Der Himmel wurde langsam dunkler, das Farbenspiel des Sonnenuntergangs wich dem sanften Blau der hereinbrechenden Nacht. Die ersten Sterne blitzten am Horizont auf, und der Mond begann, seine silberne Sichel über den Bäumen zu erheben. Es war einer dieser Augenblicke, in denen man das Gefühl hatte, dass die Welt innehielt, um ihnen diesen einen Moment der Perfektion zu schenken.

„Erinnerst du dich, als wir das erste Mal hier waren?" fragte Emilia leise, während sie ihre Finger mit seinen verschränkte.

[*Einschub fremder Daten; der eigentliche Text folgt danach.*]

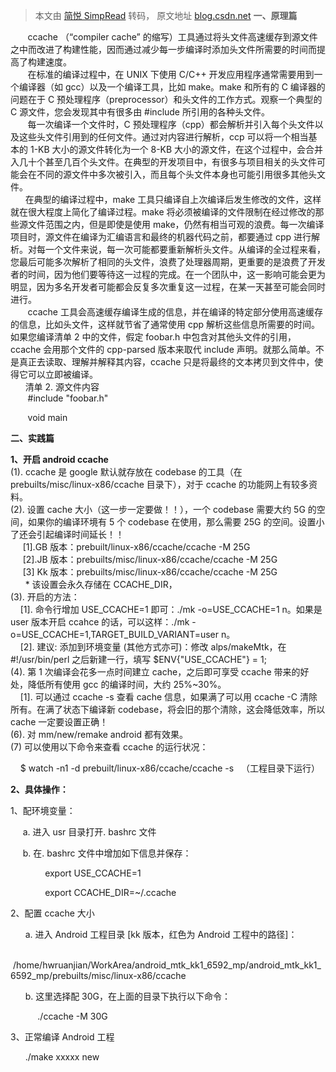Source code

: > 本文由 [简悦 SimpRead](http://ksria.com/simpread/) 转码， 原文地址 [blog.csdn.net](https://blog.csdn.net/jiulousanti/article/details/23343687) **一、原理篇**

       ccache （“compiler cache” 的缩写）工具通过将头文件高速缓存到源文件之中而改进了构建性能，因而通过减少每一步编译时添加头文件所需要的时间而提高了构建速度。  
       在标准的编译过程中，在 UNIX 下使用 C/C++ 开发应用程序通常需要用到一个编译器（如 gcc）以及一个编译工具，比如 make。make 和所有的 C 编译器的问题在于 C 预处理程序（preprocessor）和头文件的工作方式。观察一个典型的 C 源文件，您会发现其中有很多由 #include 所引用的各种头文件。  
       每一次编译一个文件时，C 预处理程序（cpp）都会解析并引入每个头文件以及这些头文件引用到的任何文件。通过对内容进行解析，ccp 可以将一个相当基本的 1-KB 大小的源文件转化为一个 8-KB 大小的源文件，在这个过程中，会合并入几十个甚至几百个头文件。在典型的开发项目中，有很多与项目相关的头文件可能会在不同的源文件中多次被引入，而且每个头文件本身也可能引用很多其他头文件。  
      在典型的编译过程中，make 工具只编译自上次编译后发生修改的文件，这样就在很大程度上简化了编译过程。make 将必须被编译的文件限制在经过修改的那些源文件范围之内，但是即使是使用 make，仍然有相当可观的浪费。每一次编译项目时，源文件在编译为汇编语言和最终的机器代码之前，都要通过 cpp 进行解析。对每一个文件来说，每一次可能都要重新解析头文件。从编译的全过程来看，您最后可能多次解析了相同的头文件，浪费了处理器周期，更重要的是浪费了开发者的时间，因为他们要等待这一过程的完成。在一个团队中，这一影响可能会更为明显，因为多名开发者可能都会反复多次重复这一过程，在某一天甚至可能会同时进行。  
       ccache 工具会高速缓存编译生成的信息，并在编译的特定部分使用高速缓存的信息，比如头文件，这样就节省了通常使用 cpp 解析这些信息所需要的时间。如果您编译清单 2 中的文件，假定 foobar.h 中包含对其他头文件的引用，ccache 会用那个文件的 cpp-parsed 版本来取代 include 声明。就那么简单。不是真正去读取、理解并解释其内容，ccache 只是将最终的文本拷贝到文件中，使得它可以立即被编译。  
      清单 2. 源文件内容  
       #include "foobar.h"  

       void main

**二、实践篇**

**1、开启 android ccache**  
(1). ccache 是 google 默认就存放在 codebase 的工具（在 prebuilts/misc/linux-x86/ccache 目录下），对于 ccache 的功能网上有较多资料。  
(2). 设置 cache 大小（这一步一定要做！！），一个 codebase 需要大约 5G 的空间，如果你的编译环境有 5 个 codebase 在使用，那么需要 25G 的空间。设置小了还会引起编译时间延长！！  
     [1].GB 版本：prebuilt/linux-x86/ccache/ccache -M 25G  
     [2].JB 版本：prebuilts/misc/linux-x86/ccache/ccache -M 25G  
     [3] Kk 版本：prebuilts/misc/linux-x86/ccache/ccache -M 25G  
      * 该设置会永久存储在 CCACHE_DIR，  
(3). 开启的方法：  
    [1]. 命令行增加 USE_CCACHE=1 即可：./mk -o=USE_CCACHE=1 n。如果是 user 版本开启 ccahce 的话，可以这样：./mk -o=USE_CCACHE=1,TARGET_BUILD_VARIANT=user n。  
    [2]. 建议: 添加到环境变量 (其他方式亦可)：修改 alps/makeMtk，在 #!/usr/bin/perl 之后新建一行，填写 $ENV{"USE_CCACHE"} = 1;  
(4). 第 1 次编译会花多一点时间建立 cache，之后即可享受 ccache 带来的好处，降低所有使用 gcc 的编译时间，大约 25%~30%。  
    [1]. 可以通过 ccache -s 查看 cache 信息，如果满了可以用 ccache -C 清除所有。在满了状态下编译新 codebase，将会旧的那个清除，这会降低效率，所以 cache 一定要设置正确！  
(6). 对 mm/new/remake android 都有效果。  
(7) 可以使用以下命令来查看 ccache 的运行状况：  

    $ watch -n1 -d prebuilt/linux-x86/ccache/ccache -s   （工程目录下运行）

**2、具体操作：**

1、配环境变量：

     a. 进入 usr 目录打开. bashrc 文件

     b. 在. bashrc 文件中增加如下信息并保存：

              export USE_CCACHE=1

              export CCACHE_DIR=~/.ccache

2、配置 ccache 大小

      a. 进入 Android 工程目录 [kk 版本，红色为 Android 工程中的路径]：

             /home/hwruanjian/WorkArea/android_mtk_kk1_6592_mp/android_mtk_kk1_6592_mp/prebuilts/misc/linux-x86/ccache

      b. 这里选择配 30G，在上面的目录下执行以下命令：

           ./ccache -M 30G

3、正常编译 Android 工程

      ./make xxxxx new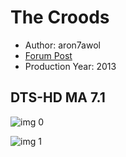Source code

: # The Croods

* Author: aron7awol
* [Forum Post](https://www.avsforum.com/threads/bass-eq-for-filtered-movies.2995212/post-58486034)
* Production Year: 2013

## DTS-HD MA 7.1

![img 0](https://i.imgur.com/6qUIQ5B.jpg)

![img 1](https://i.imgur.com/7UWznNJ.png)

Ihre Stimmen waren kaum mehr als ein sanftes Murmeln, begleitet vom leisen Plätschern des Wassers, das sanft gegen die Ufersteine schlug.

Severin nickte, ein sanftes Lächeln auf seinen Lippen. „Ja, das werde ich nie vergessen. Es war ebenfalls ein Sommerabend, genau wie heute. Wir saßen hier und haben über die Zukunft gesprochen, über unsere Träume und Hoffnungen. Es war der Moment, in dem ich wusste, dass ich mein Leben mit dir verbringen möchte."

Emilia legte ihren Kopf an seine Schulter und schloss die Augen. „Ich auch", murmelte sie. „Es fühlte sich so richtig an, als ob wir für immer hier bleiben könnten, fernab von allen Problemen und Sorgen."

In der Ferne begann ein Leuchtkäfer, seinen Glanz durch die Dämmerung zu tragen, gefolgt von einem Schwarm anderer, die den Abendhimmel erhellten. Es war, als ob die Natur ihnen ein privates Lichtspiel bot, eine stille Feier ihrer Liebe. Die Welt schien ihnen in diesem Moment zu gehören, ein unberührtes Paradies, das nur für sie existierte.

Doch trotz der Ruhe und des Friedens in diesem Augenblick schien eine unsichtbare Last über ihnen zu schweben, ein unausgesprochenes Gefühl, das die Stimmung trübte. Es war nicht die Art von Schatten, die aus einem einzelnen Vorfall entsteht, sondern eher eine Sammlung von vielen kleinen Dingen, die sich über die Zeit angesammelt hatten. Ein unausgesprochener Zweifel, eine Unsicherheit über die Zukunft, die sie beide verspürten, aber niemand wagte, in Worte zu fassen.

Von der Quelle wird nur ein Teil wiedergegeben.